Piotr Karpovich Soprunenko (Петро Карпович Сопруненко)(17 March 1908 – 23 June 1992) was a Soviet Major-General in the Red Army who carried out the Katyn Massacre in World War II. Soprunenko had 22,000 prisoners of war under his jurisdiction as head of a branch of the Soviet NKVD called the "Department for POW Affairs" that was created by Lavrenty Beria.

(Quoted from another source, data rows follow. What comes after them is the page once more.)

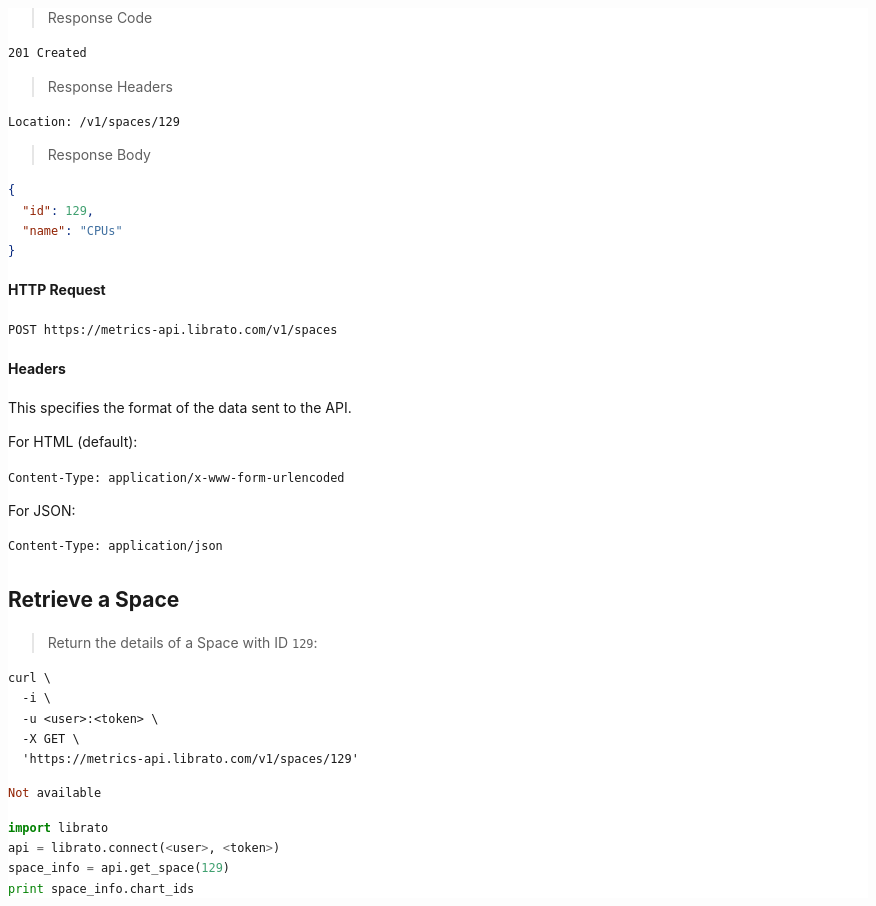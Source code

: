 >Response Code

```
201 Created
```

>Response Headers

```
Location: /v1/spaces/129
```

>Response Body

```json
{
  "id": 129,
  "name": "CPUs"
}
```

#### HTTP Request

`POST https://metrics-api.librato.com/v1/spaces`

#### Headers

This specifies the format of the data sent to the API.

For HTML (default):

`Content-Type: application/x-www-form-urlencoded`

For JSON:

`Content-Type: application/json`

## Retrieve a Space

>Return the details of a Space with ID `129`:

```shell
curl \
  -i \
  -u <user>:<token> \
  -X GET \
  'https://metrics-api.librato.com/v1/spaces/129'
```

```ruby
Not available
```

```python
import librato
api = librato.connect(<user>, <token>)
space_info = api.get_space(129)
print space_info.chart_ids
```
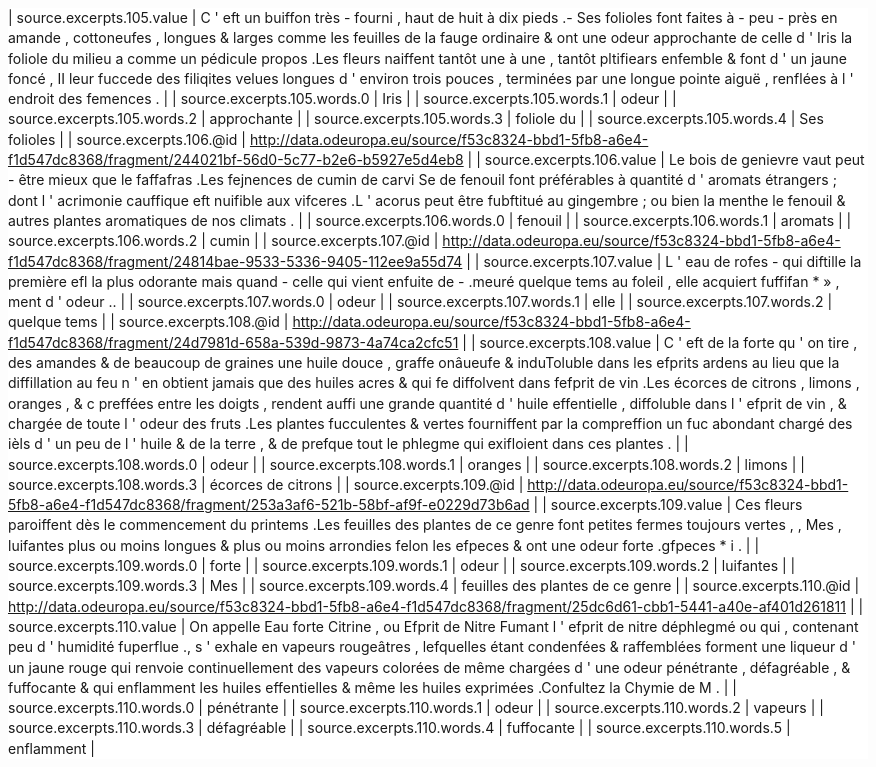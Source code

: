 | source.excerpts.105.value | C ' eft un buiffon très - fourni , haut de huit à dix pieds .- Ses folioles font faites à - peu - près en amande , cottoneufes , longues & larges comme les feuilles de la fauge ordinaire & ont une odeur approchante de celle d ' Iris la foliole du milieu a comme un pédicule propos .Les fleurs naiffent tantôt une à une , tantôt pltifiears enfemble & font d ' un jaune foncé , II leur fuccede des filiqites velues longues d ' environ trois pouces , terminées par une longue pointe aiguë , renflées à l ' endroit des femences . |
| source.excerpts.105.words.0 | Iris |
| source.excerpts.105.words.1 | odeur |
| source.excerpts.105.words.2 | approchante |
| source.excerpts.105.words.3 | foliole du |
| source.excerpts.105.words.4 | Ses folioles |
| source.excerpts.106.@id | http://data.odeuropa.eu/source/f53c8324-bbd1-5fb8-a6e4-f1d547dc8368/fragment/244021bf-56d0-5c77-b2e6-b5927e5d4eb8 |
| source.excerpts.106.value | Le bois de genievre vaut peut - être mieux que le faffafras .Les fejnences de cumin de carvi Se de fenouil font préférables à quantité d ' aromats étrangers ; dont l ' acrimonie cauffique eft nuifible aux vifceres .L ' acorus peut être fubftitué au gingembre ; ou bien la menthe le fenouil & autres plantes aromatiques de nos climats . |
| source.excerpts.106.words.0 | fenouil |
| source.excerpts.106.words.1 | aromats |
| source.excerpts.106.words.2 | cumin |
| source.excerpts.107.@id | http://data.odeuropa.eu/source/f53c8324-bbd1-5fb8-a6e4-f1d547dc8368/fragment/24814bae-9533-5336-9405-112ee9a55d74 |
| source.excerpts.107.value | L ' eau de rofes - qui diftille la première efl la plus odorante mais quand - celle qui vient enfuite de - .meuré quelque tems au foleil , elle acquiert fuffifan * » , ment d ' odeur .. |
| source.excerpts.107.words.0 | odeur |
| source.excerpts.107.words.1 | elle |
| source.excerpts.107.words.2 | quelque tems |
| source.excerpts.108.@id | http://data.odeuropa.eu/source/f53c8324-bbd1-5fb8-a6e4-f1d547dc8368/fragment/24d7981d-658a-539d-9873-4a74ca2cfc51 |
| source.excerpts.108.value | C ' eft de la forte qu ' on tire , des amandes & de beaucoup de graines une huile douce , graffe onâueufe & induToluble dans les efprits ardens au lieu que la diffillation au feu n ' en obtient jamais que des huiles acres & qui fe diffolvent dans fefprit de vin .Les écorces de citrons , limons , oranges , & c preffées entre les doigts , rendent auffi une grande quantité d ' huile effentielle , diffoluble dans l ' efprit de vin , & chargée de toute l ' odeur des fruts .Les plantes fucculentes & vertes fourniffent par la compreffion un fuc abondant chargé des ièls d ' un peu de l ' huile & de la terre , & de prefque tout le phlegme qui exifloient dans ces plantes . |
| source.excerpts.108.words.0 | odeur |
| source.excerpts.108.words.1 | oranges |
| source.excerpts.108.words.2 | limons |
| source.excerpts.108.words.3 | écorces de citrons |
| source.excerpts.109.@id | http://data.odeuropa.eu/source/f53c8324-bbd1-5fb8-a6e4-f1d547dc8368/fragment/253a3af6-521b-58bf-af9f-e0229d73b6ad |
| source.excerpts.109.value | Ces fleurs paroiffent dès le commencement du printems .Les feuilles des plantes de ce genre font petites fermes toujours vertes , , Mes , luifantes plus ou moins longues & plus ou moins arrondies felon les efpeces & ont une odeur forte .gfpeces * i . |
| source.excerpts.109.words.0 | forte |
| source.excerpts.109.words.1 | odeur |
| source.excerpts.109.words.2 | luifantes |
| source.excerpts.109.words.3 | Mes |
| source.excerpts.109.words.4 | feuilles des plantes de ce genre |
| source.excerpts.110.@id | http://data.odeuropa.eu/source/f53c8324-bbd1-5fb8-a6e4-f1d547dc8368/fragment/25dc6d61-cbb1-5441-a40e-af401d261811 |
| source.excerpts.110.value | On appelle Eau forte Citrine , ou Efprit de Nitre Fumant l ' efprit de nitre déphlegmé ou qui , contenant peu d ' humidité fuperflue ., s ' exhale en vapeurs rougeâtres , lefquelles étant condenfées & raffemblées forment une liqueur d ' un jaune rouge qui renvoie continuellement des vapeurs colorées de même chargées d ' une odeur pénétrante , défagréable , & fuffocante & qui enflamment les huiles effentielles & même les huiles exprimées .Confultez la Chymie de M . |
| source.excerpts.110.words.0 | pénétrante |
| source.excerpts.110.words.1 | odeur |
| source.excerpts.110.words.2 | vapeurs |
| source.excerpts.110.words.3 | défagréable |
| source.excerpts.110.words.4 | fuffocante |
| source.excerpts.110.words.5 | enflamment |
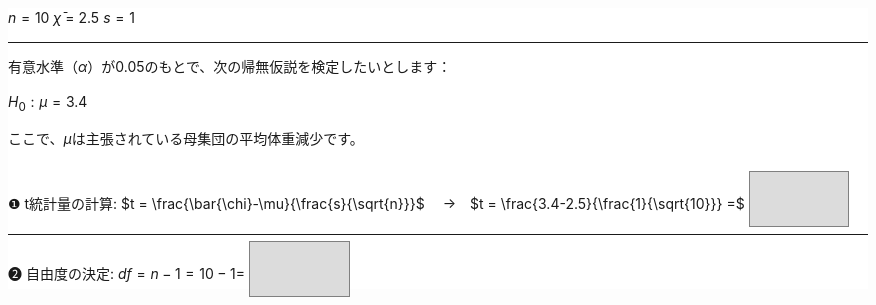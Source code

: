 <medium>

 $n = 10$
 $\bar{\chi}$ = $2.5$
 $s =  1$

</medium>

<hr>

有意水準（$α$）が0.05のもとで、次の帰無仮説を検定したいとします：

<medium>

$H_0 :μ=3.4$

</medium>

ここで、$μ$は主張されている母集団の平均体重減少です。

##

<medium>❶ t統計量の計算:
$t = \frac{\bar{\chi}-\mu}{\frac{s}{\sqrt{n}}}$ 　→　$t = \frac{3.4-2.5}{\frac{1}{\sqrt{10}}} =$ <span style="border:1px solid gray;background-color:gainsboro;padding:10px;font-size:2em">&nbsp;&nbsp;&nbsp;&nbsp;&nbsp;&nbsp;&nbsp;&nbsp;&nbsp;&nbsp;</span>

<hr>

<medium>❷ 自由度の決定:
$df = n - 1 = 10-1 =$  <span style="border:1px solid gray;background-color:gainsboro;padding:10px;font-size:2em">&nbsp;&nbsp;&nbsp;&nbsp;&nbsp;&nbsp;&nbsp;&nbsp;&nbsp;&nbsp;</span>

##
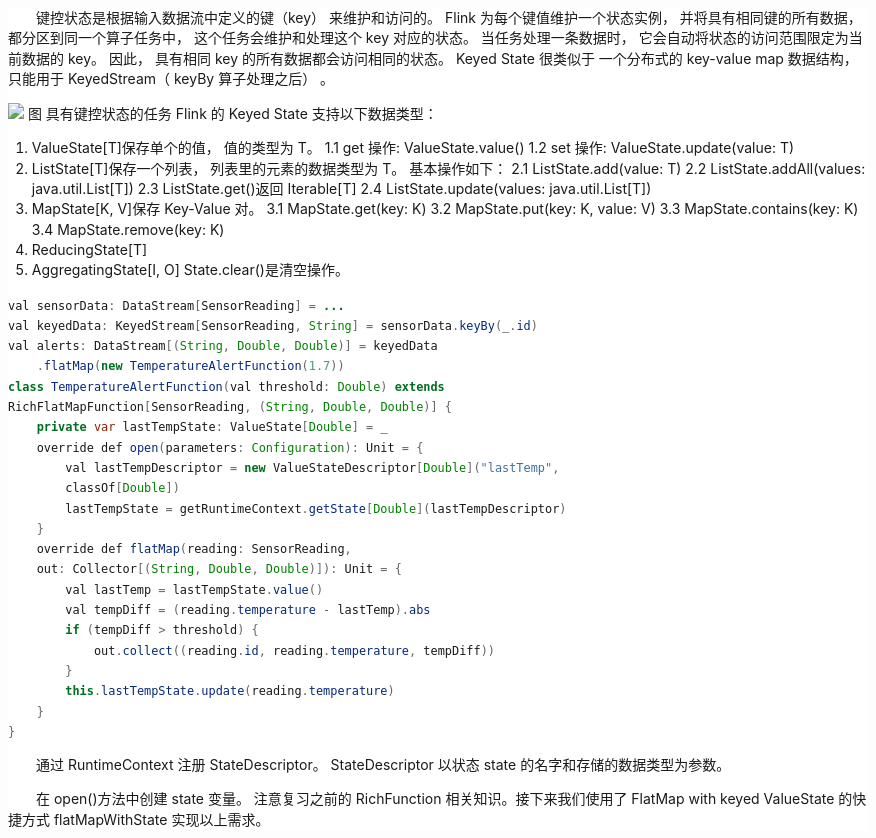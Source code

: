 <p style="text-indent:2em">键控状态是根据输入数据流中定义的键（key） 来维护和访问的。 Flink 为每个键值维护一个状态实例， 并将具有相同键的所有数据， 都分区到同一个算子任务中， 这个任务会维护和处理这个 key 对应的状态。 当任务处理一条数据时， 它会自动将状态的访问范围限定为当
前数据的 key。 因此， 具有相同 key 的所有数据都会访问相同的状态。 Keyed State 很类似于
一个分布式的 key-value map 数据结构， 只能用于 KeyedStream（ keyBy 算子处理之后） 。</p>

![](https://tinaxiawuhao.github.io/post-images/1618478247650.png)
图 具有键控状态的任务
Flink 的 Keyed State 支持以下数据类型：
1. ValueState[T]保存单个的值， 值的类型为 T。
    1.1 get 操作: ValueState.value()
    1.2 set 操作: ValueState.update(value: T)
2. ListState[T]保存一个列表， 列表里的元素的数据类型为 T。 基本操作如下：
    2.1 ListState.add(value: T)
    2.2 ListState.addAll(values: java.util.List[T])
    2.3 ListState.get()返回 Iterable[T]
    2.4 ListState.update(values: java.util.List[T])
3. MapState[K, V]保存 Key-Value 对。
    3.1 MapState.get(key: K)
    3.2 MapState.put(key: K, value: V)
    3.3 MapState.contains(key: K)
    3.4 MapState.remove(key: K)
4. ReducingState[T]
5. AggregatingState[I, O]
State.clear()是清空操作。
```java
val sensorData: DataStream[SensorReading] = ...
val keyedData: KeyedStream[SensorReading, String] = sensorData.keyBy(_.id)
val alerts: DataStream[(String, Double, Double)] = keyedData
    .flatMap(new TemperatureAlertFunction(1.7))
class TemperatureAlertFunction(val threshold: Double) extends
RichFlatMapFunction[SensorReading, (String, Double, Double)] {
    private var lastTempState: ValueState[Double] = _
    override def open(parameters: Configuration): Unit = {
        val lastTempDescriptor = new ValueStateDescriptor[Double]("lastTemp",
        classOf[Double])
        lastTempState = getRuntimeContext.getState[Double](lastTempDescriptor)
    } 
    override def flatMap(reading: SensorReading,
    out: Collector[(String, Double, Double)]): Unit = {
        val lastTemp = lastTempState.value()
        val tempDiff = (reading.temperature - lastTemp).abs
        if (tempDiff > threshold) {
            out.collect((reading.id, reading.temperature, tempDiff))
        }
        this.lastTempState.update(reading.temperature)
    }
} 
```

<p style="text-indent:2em">通过 RuntimeContext 注册 StateDescriptor。 StateDescriptor 以状态 state 的名字和存储的数据类型为参数。</p>
<p style="text-indent:2em">在 open()方法中创建 state 变量。 注意复习之前的 RichFunction 相关知识。接下来我们使用了 FlatMap with keyed ValueState 的快捷方式 flatMapWithState
实现以上需求。</p>
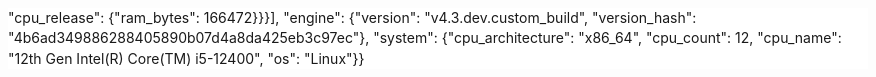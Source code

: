 "cpu_release": {"ram_bytes": 166472}}}], "engine": {"version": "v4.3.dev.custom_build", "version_hash": "4b6ad349886288405890b07d4a8da425eb3c97ec"}, "system": {"cpu_architecture": "x86_64", "cpu_count": 12, "cpu_name": "12th Gen Intel(R) Core(TM) i5-12400", "os": "Linux"}}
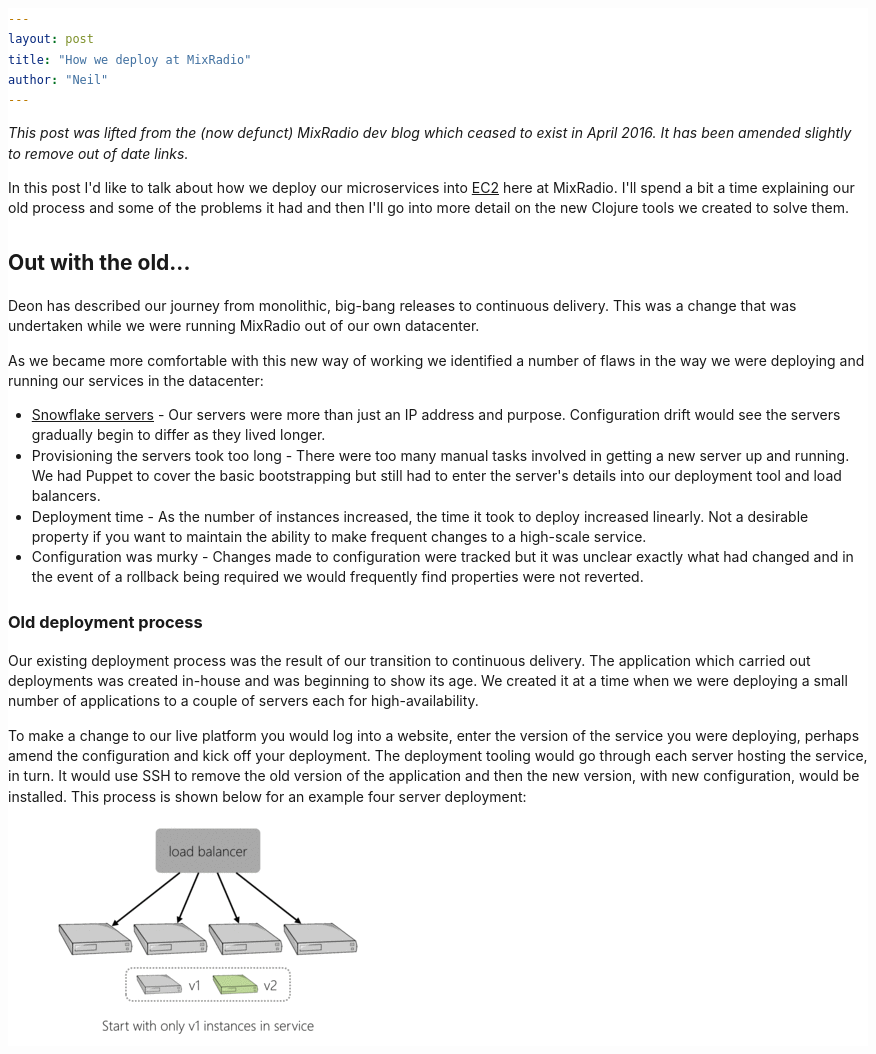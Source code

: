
 ```yaml
---
layout: post
title: "How we deploy at MixRadio"
author: "Neil"
---
```


_This post was lifted from the (now defunct) MixRadio dev blog which ceased to exist in April 2016. It has been amended slightly to remove out of date links._

In this post I'd like to talk about how we deploy our microservices into [EC2](https://aws.amazon.com/ec2/) here at MixRadio. I'll spend a bit a time explaining our old process and some of the problems it had and then I'll go into more detail on the new Clojure tools we created to solve them.

## Out with the old... ##

Deon has described our journey from monolithic, big-bang releases to continuous delivery. This was a change that was undertaken while we were running MixRadio out of our own datacenter.

As we became more comfortable with this new way of working we identified a number of flaws in the way we were deploying and running our services in the datacenter:

* [Snowflake servers](https://martinfowler.com/bliki/SnowflakeServer.html) - Our servers were more than just an IP address and purpose. Configuration drift would see the servers gradually begin to differ as they lived longer.
* Provisioning the servers took too long - There were too many manual tasks involved in getting a new server up and running. We had Puppet to cover the basic bootstrapping but still had to enter the server's details into our deployment tool and load balancers.
* Deployment time - As the number of instances increased, the time it took to deploy increased linearly. Not a desirable property if you want to maintain the ability to make frequent changes to a high-scale service.
* Configuration was murky - Changes made to configuration were tracked but it was unclear exactly what had changed and in the event of a rollback being required we would frequently find properties were not reverted.

### Old deployment process ###

Our existing deployment process was the result of our transition to continuous delivery. The application which carried out deployments was created in-house and was beginning to show its age. We created it at a time when we were deploying a small number of applications to a couple of servers each for high-availability.

To make a change to our live platform you would log into a website, enter the version of the service you were deploying, perhaps amend the configuration and kick off your deployment. The deployment tooling would go through each server hosting the service, in turn. It would use SSH to remove the old version of the application and then the new version, with new configuration, would be installed. This process is shown below for an example four server deployment:

<img src="/images/old-deployment.gif" style="max-height:400px;" />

He was of Ukrainian ancestry.

== Biography ==
Sporunenko was born near Kyiv in Ukraine, under the Russian Empire.

Soprunenko achieved the rank of captain of State Security in March 1940, major in 1942, colonel and then commissar in 1943, and Major General in 1945.
== War crimes ==
Soprunenko was reportedly responsible for the executions of nearly 22,000 Polish intelligentsia, military officers, and other prisoners of war during the Katyn Massacre in April and May 1940. This is considered by many to be a genocide.

In 1990, Nicholas Bethell, 4th Baron Bethell raised a question with the UK Government regarding Soprunenko's role in Katyn with a view to his possible prosecution as a war criminal.

In 1991, the Soviet Union declined to prosecute Soprunenko due to infirmity and old age, and he never faced justice.